When dining at a restaurant, you are presented with a menu of options and get to choose to eat the one that appeals to you. By contrast, when attending an opera, the company has decided how your favorite role will be interpreted for you, and the artist on stage cannot possibly be all things to all audience members. (Thank goodness I can always watch Erin Morley as Sophie in Der Rosenkavalier on Met Opera On Demand to fill my personal flavor demands.) It’s such an interesting thing to be a chef (I imagine) or an artist, creating persistently while knowing that what you value will not be valued by everyone. And yet (and yet!), someone out there will love your timbre and be moved by your artistry and want to eat every single French stew you create. You win some, you lose some. But by creating at all, you win much more than you lose.


4) It’s important to nourish both the body and the soul. Food and singing are full of nourishment. They are therapeutic. They keep us physically healthy and emotionally stable. It is possible to go overboard - to sing until your voice is exhausted or injured, to eat more than your body can process effectively - but at a base level, these are sustaining and fulfilling things.
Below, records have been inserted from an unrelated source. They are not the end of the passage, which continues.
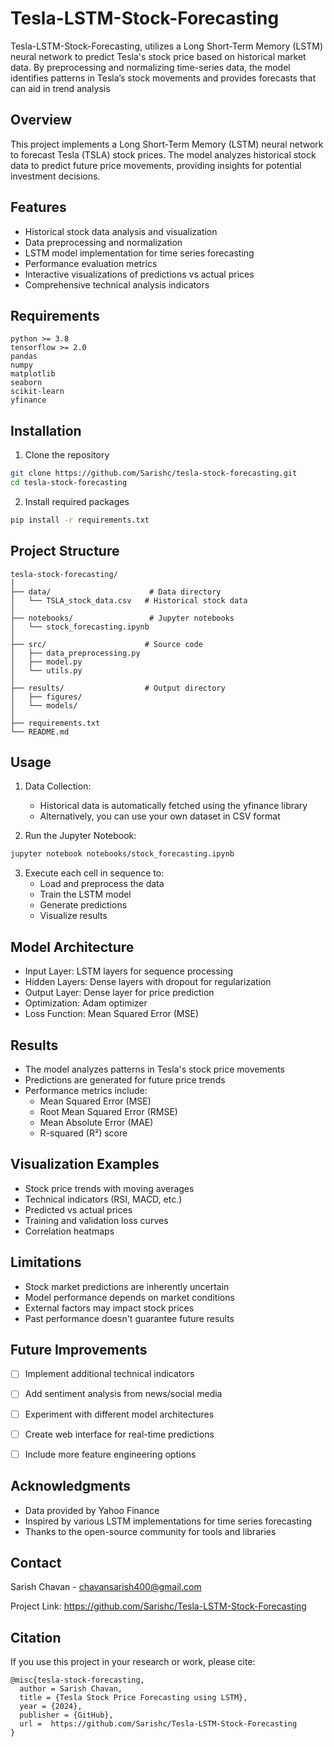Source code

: # Tesla-LSTM-Stock-Forecasting
Tesla-LSTM-Stock-Forecasting, utilizes a Long Short-Term Memory (LSTM) neural network to predict Tesla's stock price based on historical market data. By preprocessing and normalizing time-series data, the model identifies patterns in Tesla’s stock movements and provides forecasts that can aid in trend analysis

## Overview
This project implements a Long Short-Term Memory (LSTM) neural network to forecast Tesla (TSLA) stock prices. The model analyzes historical stock data to predict future price movements, providing insights for potential investment decisions.

## Features
- Historical stock data analysis and visualization
- Data preprocessing and normalization
- LSTM model implementation for time series forecasting
- Performance evaluation metrics
- Interactive visualizations of predictions vs actual prices
- Comprehensive technical analysis indicators

## Requirements
```
python >= 3.8
tensorflow >= 2.0
pandas
numpy
matplotlib
seaborn
scikit-learn
yfinance
```

## Installation
1. Clone the repository
```bash
git clone https://github.com/Sarishc/tesla-stock-forecasting.git
cd tesla-stock-forecasting
```

2. Install required packages
```bash
pip install -r requirements.txt
```

## Project Structure
```
tesla-stock-forecasting/
│
├── data/                      # Data directory
│   └── TSLA_stock_data.csv   # Historical stock data
│
├── notebooks/                 # Jupyter notebooks
│   └── stock_forecasting.ipynb
│
├── src/                      # Source code
│   ├── data_preprocessing.py
│   ├── model.py
│   └── utils.py
│
├── results/                  # Output directory
│   ├── figures/
│   └── models/
│
├── requirements.txt
└── README.md
```

## Usage
1. Data Collection:
   - Historical data is automatically fetched using the yfinance library
   - Alternatively, you can use your own dataset in CSV format

2. Run the Jupyter Notebook:
```bash
jupyter notebook notebooks/stock_forecasting.ipynb
```

3. Execute each cell in sequence to:
   - Load and preprocess the data
   - Train the LSTM model
   - Generate predictions
   - Visualize results

## Model Architecture
- Input Layer: LSTM layers for sequence processing
- Hidden Layers: Dense layers with dropout for regularization
- Output Layer: Dense layer for price prediction
- Optimization: Adam optimizer
- Loss Function: Mean Squared Error (MSE)

## Results
- The model analyzes patterns in Tesla's stock price movements
- Predictions are generated for future price trends
- Performance metrics include:
  - Mean Squared Error (MSE)
  - Root Mean Squared Error (RMSE)
  - Mean Absolute Error (MAE)
  - R-squared (R²) score

## Visualization Examples
- Stock price trends with moving averages
- Technical indicators (RSI, MACD, etc.)
- Predicted vs actual prices
- Training and validation loss curves
- Correlation heatmaps

## Limitations
- Stock market predictions are inherently uncertain
- Model performance depends on market conditions
- External factors may impact stock prices
- Past performance doesn't guarantee future results

## Future Improvements
- [ ] Implement additional technical indicators
- [ ] Add sentiment analysis from news/social media
- [ ] Experiment with different model architectures
- [ ] Create web interface for real-time predictions
- [ ] Include more feature engineering options


## Acknowledgments
- Data provided by Yahoo Finance
- Inspired by various LSTM implementations for time series forecasting
- Thanks to the open-source community for tools and libraries

## Contact
Sarish Chavan - chavansarish400@gmail.com

Project Link: https://github.com/Sarishc/Tesla-LSTM-Stock-Forecasting

## Citation
If you use this project in your research or work, please cite:
```
@misc{tesla-stock-forecasting,
  author = Sarish Chavan,
  title = {Tesla Stock Price Forecasting using LSTM},
  year = {2024},
  publisher = {GitHub},
  url =  https://github.com/Sarishc/Tesla-LSTM-Stock-Forecasting
}
```
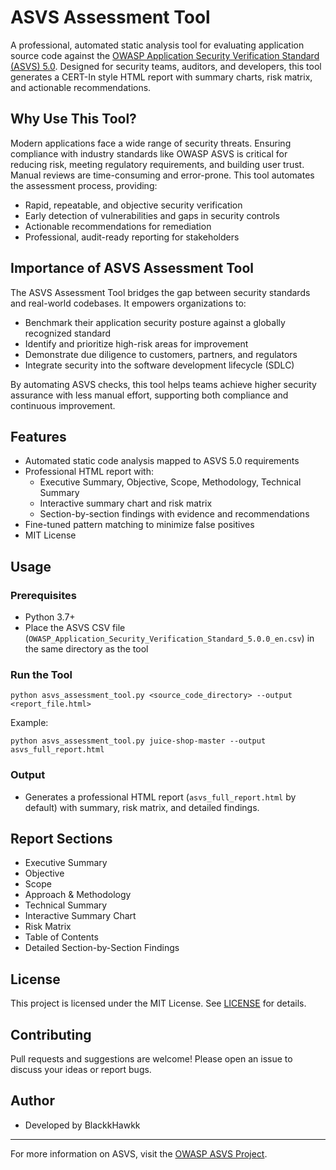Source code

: 
# ASVS Assessment Tool

A professional, automated static analysis tool for evaluating application source code against the [OWASP Application Security Verification Standard (ASVS) 5.0](https://owasp.org/www-project-application-security-verification-standard/). Designed for security teams, auditors, and developers, this tool generates a CERT-In style HTML report with summary charts, risk matrix, and actionable recommendations.

## Why Use This Tool?

Modern applications face a wide range of security threats. Ensuring compliance with industry standards like OWASP ASVS is critical for reducing risk, meeting regulatory requirements, and building user trust. Manual reviews are time-consuming and error-prone. This tool automates the assessment process, providing:
- Rapid, repeatable, and objective security verification
- Early detection of vulnerabilities and gaps in security controls
- Actionable recommendations for remediation
- Professional, audit-ready reporting for stakeholders

## Importance of ASVS Assessment Tool

The ASVS Assessment Tool bridges the gap between security standards and real-world codebases. It empowers organizations to:
- Benchmark their application security posture against a globally recognized standard
- Identify and prioritize high-risk areas for improvement
- Demonstrate due diligence to customers, partners, and regulators
- Integrate security into the software development lifecycle (SDLC)

By automating ASVS checks, this tool helps teams achieve higher security assurance with less manual effort, supporting both compliance and continuous improvement.

## Features
- Automated static code analysis mapped to ASVS 5.0 requirements
- Professional HTML report with:
  - Executive Summary, Objective, Scope, Methodology, Technical Summary
  - Interactive summary chart and risk matrix
  - Section-by-section findings with evidence and recommendations
- Fine-tuned pattern matching to minimize false positives
- MIT License

## Usage

### Prerequisites
- Python 3.7+
- Place the ASVS CSV file (`OWASP_Application_Security_Verification_Standard_5.0.0_en.csv`) in the same directory as the tool

### Run the Tool
```
python asvs_assessment_tool.py <source_code_directory> --output <report_file.html>
```
Example:
```
python asvs_assessment_tool.py juice-shop-master --output asvs_full_report.html
```

### Output
- Generates a professional HTML report (`asvs_full_report.html` by default) with summary, risk matrix, and detailed findings.

## Report Sections
- Executive Summary
- Objective
- Scope
- Approach & Methodology
- Technical Summary
- Interactive Summary Chart
- Risk Matrix
- Table of Contents
- Detailed Section-by-Section Findings

## License
This project is licensed under the MIT License. See [LICENSE](LICENSE) for details.

## Contributing
Pull requests and suggestions are welcome! Please open an issue to discuss your ideas or report bugs.

## Author
- Developed by BlackkHawkk

---
For more information on ASVS, visit the [OWASP ASVS Project](https://owasp.org/www-project-application-security-verification-standard/).
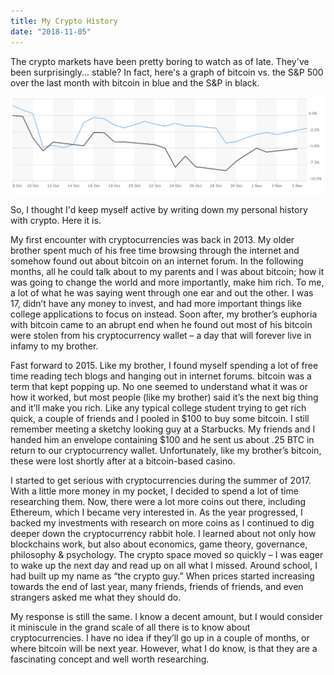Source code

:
 ```yaml
---
title: My Crypto History
date: "2018-11-05"
---
```


The crypto markets have been pretty boring to watch as of late. They've been surprisingly... stable? In fact, here's a graph of bitcoin vs. the S&P 500 over the last month with bitcoin in blue and the S&P in black.


!["bitcoin vs S&P 500"](btc-vs-s&p.png)


So, I thought I'd keep myself active by writing down my personal history with crypto. Here it is.

My first encounter with cryptocurrencies was back in 2013. My older brother spent much of his free time browsing through the internet and somehow found out about bitcoin on an internet forum. In the following months, all he could talk about to my parents and I was about bitcoin; how it was going to change the world and more importantly, make him rich. To me, a lot of what he was saying went through one ear and out the other. I was 17, didn’t have any money to invest, and had more important things like college applications to focus on instead. Soon after, my brother’s euphoria with bitcoin came to an abrupt end when he found out most of his bitcoin were stolen from his cryptocurrency wallet – a day that will forever live in infamy to my brother.

Fast forward to 2015. Like my brother, I found myself spending a lot of free time reading tech blogs and hanging out in internet forums. bitcoin was a term that kept popping up. No one seemed to understand what it was or how it worked, but most people (like my brother) said it’s the next big thing and it’ll make you rich. Like any typical college student trying to get rich quick, a couple of friends and I pooled in $100 to buy some bitcoin. I still remember meeting a sketchy looking guy at a Starbucks. My friends and I handed him an envelope containing $100 and he sent us about .25 BTC in return to our cryptocurrency wallet. Unfortunately, like my brother’s bitcoin, these were lost shortly after at a bitcoin-based casino.

I started to get serious with cryptocurrencies during the summer of 2017. With a little more money in my pocket, I decided to spend a lot of time researching them. Now, there were a lot more coins out there, including Ethereum, which I became very interested in. As the year progressed, I backed my investments with research on more coins as I continued to dig deeper down the cryptocurrency rabbit hole. I learned about not only how blockchains work, but also about economics, game theory, governance, philosophy & psychology. The crypto space moved so quickly – I was eager to wake up the next day and read up on all what I missed. Around school, I had built up my name as “the crypto guy.” When prices started increasing towards the end of last year, many friends, friends of friends, and even strangers asked me what they should do. 

My response is still the same. I know a decent amount, but I would consider it miniscule in the grand scale of all there is to know about cryptocurrencies. I have no idea if they’ll go up in a couple of months, or where bitcoin will be next year. However, what I do know, is that they are a fascinating concept and well worth researching.

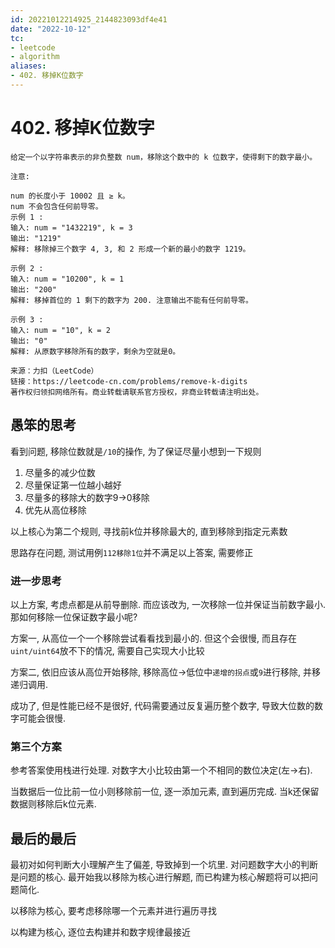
 ```yaml
---
id: 20221012214925_2144823093df4e41
date: "2022-10-12"
tc:
- leetcode
- algorithm
aliases:
- 402. 移掉K位数字
---
```


# 402. 移掉K位数字

```
给定一个以字符串表示的非负整数 num，移除这个数中的 k 位数字，使得剩下的数字最小。

注意:

num 的长度小于 10002 且 ≥ k。
num 不会包含任何前导零。
示例 1 :
输入: num = "1432219", k = 3
输出: "1219"
解释: 移除掉三个数字 4, 3, 和 2 形成一个新的最小的数字 1219。 

示例 2 :
输入: num = "10200", k = 1
输出: "200"
解释: 移掉首位的 1 剩下的数字为 200. 注意输出不能有任何前导零。

示例 3 :
输入: num = "10", k = 2
输出: "0"
解释: 从原数字移除所有的数字，剩余为空就是0。

来源：力扣（LeetCode）
链接：https://leetcode-cn.com/problems/remove-k-digits
著作权归领扣网络所有。商业转载请联系官方授权，非商业转载请注明出处。
```

## 愚笨的思考

看到问题, 移除位数就是`/10`的操作, 为了保证尽量小想到一下规则

1. 尽量多的减少位数
2. 尽量保证第一位越小越好
3. 尽量多的移除大的数字9->0移除
4. 优先从高位移除

以上核心为第二个规则, 寻找前k位并移除最大的, 直到移除到指定元素数 

思路存在问题, 测试用例`112移除1位`并不满足以上答案, 需要修正

### 进一步思考

以上方案, 考虑点都是从前导删除. 而应该改为, 一次移除一位并保证当前数字最小. 那如何移除一位保证数字最小呢? 

方案一, 从高位一个一个移除尝试看看找到最小的. 但这个会很慢, 而且存在`uint/uint64`放不下的情况, 需要自己实现大小比较

方案二, 依旧应该从高位开始移除, 移除高位\-\>低位中`递增的拐点`或`9`进行移除, 并移递归调用. 

成功了, 但是性能已经不是很好, 代码需要通过反复遍历整个数字, 导致大位数的数字可能会很慢.

### 第三个方案

参考答案使用栈进行处理. 对数字大小比较由第一个不相同的数位决定(左->右). 

当数据后一位比前一位小则移除前一位, 逐一添加元素, 直到遍历完成. 当k还保留数据则移除后k位元素. 


## 最后的最后

最初对如何判断大小理解产生了偏差, 导致掉到一个坑里. 对问题数字大小的判断是问题的核心. 最开始我以移除为核心进行解题, 而已构建为核心解题将可以把问题简化. 

以移除为核心, 要考虑移除哪一个元素并进行遍历寻找

以构建为核心, 逐位去构建并和数字规律最接近



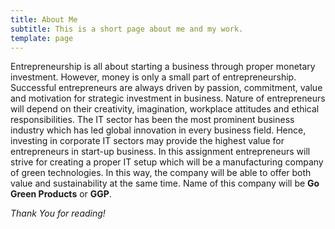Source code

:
 ```yaml
---
title: About Me
subtitle: This is a short page about me and my work.
template: page
---
```

Entrepreneurship is all about starting a business through proper monetary investment. However, money is only a small part of entrepreneurship. Successful entrepreneurs are always driven by passion, commitment, value and motivation for strategic investment in business. Nature of entrepreneurs will depend on their creativity, imagination, workplace attitudes and ethical responsibilities. The IT sector has been the most prominent business industry which has led global innovation in every business field. Hence, investing in corporate IT sectors may provide the highest value for entrepreneurs in start-up business. In this assignment entrepreneurs will strive for creating a proper IT setup which will be a manufacturing company of green technologies. In this way, the company will be able to offer both value and sustainability at the same time. Name of this company will be **Go Green Products** or **GGP**.

*Thank You for reading!*
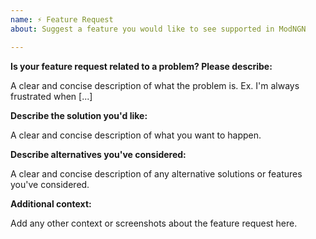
 ```yaml
---
name: ⚡️ Feature Request
about: Suggest a feature you would like to see supported in ModNGN

---
```


**Is your feature request related to a problem? Please describe:**

A clear and concise description of what the problem is. Ex. I'm always frustrated when [...]

**Describe the solution you'd like:**

A clear and concise description of what you want to happen.

**Describe alternatives you've considered:**

A clear and concise description of any alternative solutions or features you've considered.

**Additional context:**

Add any other context or screenshots about the feature request here.
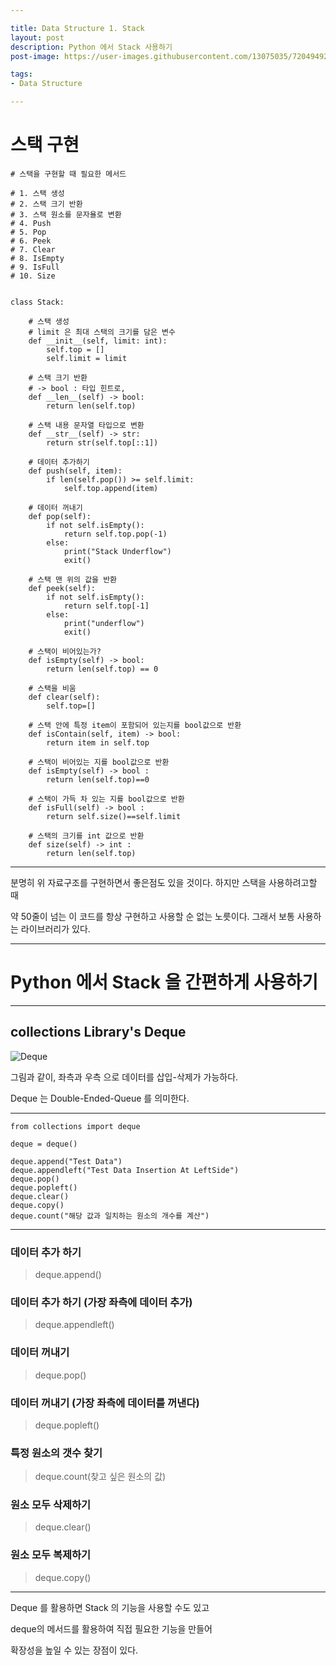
 ```yaml
---

title: Data Structure 1. Stack
layout: post
description: Python 에서 Stack 사용하기
post-image: https://user-images.githubusercontent.com/13075035/72049492-62471c00-3302-11ea-961f-9aea3b5d98df.png

tags:
- Data Structure

---
```


# 스택 구현

    # 스택을 구현할 때 필요한 메서드
    
    # 1. 스택 생성
    # 2. 스택 크기 반환
    # 3. 스택 원소를 문자욜로 변환
    # 4. Push
    # 5. Pop
    # 6. Peek
    # 7. Clear
    # 8. IsEmpty
    # 9. IsFull
    # 10. Size
    
    
    class Stack:
    
        # 스택 생성
        # limit 은 최대 스택의 크기를 담은 변수
        def __init__(self, limit: int):
            self.top = []
            self.limit = limit
    
        # 스택 크기 반환
        # -> bool : 타입 힌트로,
        def __len__(self) -> bool:
            return len(self.top)
    
        # 스택 내용 문자열 타입으로 변환
        def __str__(self) -> str:
            return str(self.top[::1])
    
        # 데이터 추가하기
        def push(self, item):
            if len(self.pop()) >= self.limit:
                self.top.append(item)

        # 데이터 꺼내기
        def pop(self):
            if not self.isEmpty():
                return self.top.pop(-1)
            else:
                print("Stack Underflow")
                exit()
    
        # 스택 맨 위의 값을 반환
        def peek(self):
            if not self.isEmpty():
                return self.top[-1]
            else:
                print("underflow")
                exit()
    
        # 스택이 비어있는가?
        def isEmpty(self) -> bool:
            return len(self.top) == 0
    
        # 스택을 비움
        def clear(self):
            self.top=[]
    
        # 스택 안에 특정 item이 포함되어 있는지를 bool값으로 반환
        def isContain(self, item) -> bool:
            return item in self.top
    
        # 스택이 비어있는 지를 bool값으로 반환
        def isEmpty(self) -> bool :
            return len(self.top)==0
    
        # 스택이 가득 차 있는 지를 bool값으로 반환
        def isFull(self) -> bool :
            return self.size()==self.limit
    
        # 스택의 크기를 int 값으로 반환
        def size(self) -> int :
            return len(self.top)


---

분명히 위 자료구조를 구현하면서 좋은점도 있을 것이다. 하지만 스택을 사용하려고할 때

약 50줄이 넘는 이 코드를 항상 구현하고 사용할 순 없는 노릇이다. 그래서 보통 사용하는 라이브러리가 있다.

---

# Python 에서 Stack 을 간편하게 사용하기

---

## collections Library's Deque

![Deque](https://mblogthumb-phinf.pstatic.net/MjAxOTA0MThfMjcx/MDAxNTU1NTMxOTk3NjM1.5AEXPRQeNYX8dxSzgTCiATI-xprr8WIQY52DVXk91_gg.lgVBOfBws5gg9nYlLEuotRHLLQv-exifkTNPxdb06YUg.PNG.sooftware/anod.png?type=w800)

그림과 같이, 좌측과 우측 으로 데이터를 삽입-삭제가 가능하다.

Deque 는 Double-Ended-Queue 를 의미한다.

---

    from collections import deque
    
    deque = deque()
    
    deque.append("Test Data")
    deque.appendleft("Test Data Insertion At LeftSide")
    deque.pop()
    deque.popleft()
    deque.clear()
    deque.copy()
    deque.count("해당 값과 일치하는 원소의 개수를 계산")

---

### 데이터 추가 하기
> deque.append()

### 데이터 추가 하기 (가장 좌측에 데이터 추가)
> deque.appendleft()

### 데이터 꺼내기
> deque.pop()

### 데이터 꺼내기 (가장 좌측에 데이터를 꺼낸다)
> deque.popleft()

### 특정 원소의 갯수 찾기
> deque.count(찾고 싶은 원소의 값)

### 원소 모두 삭제하기
> deque.clear()

### 원소 모두 복제하기
> deque.copy()

---

Deque 를 활용하면 Stack 의 기능을 사용할 수도 있고

deque의 메서드를 활용하여 직접 필요한 기능을 만들어

확장성을 높일 수 있는 장점이 있다.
Both eating and singing are also two-way streets with our bodies. As we keep active and aware of what makes us feel healthy physically, we increase our capacity for processing the calories from our favorite dishes and we increase our vocal stamina and ability to sing our favorite songs and arias. And meanwhile, those calories provide us with more energy and the act of singing calms our nervous system, giving back to the body as much as they take.

As for the soul, I probably don’t need to explain anything about what makes food or music special. They make us feel things. They provide connection to other humans. They allow for creativity, fun, and depth. That’s why I love them both, and why I am enjoying exploring them in new ways during this period without gigs and with an abundance of unstructured time. They are feeding me and keeping me going on tough days.


I hope you are all finding ways to feed your souls right now as well, whether through big projects, small moments of joy, or developing connections (you know, like singing and cooking) that tickle your brain.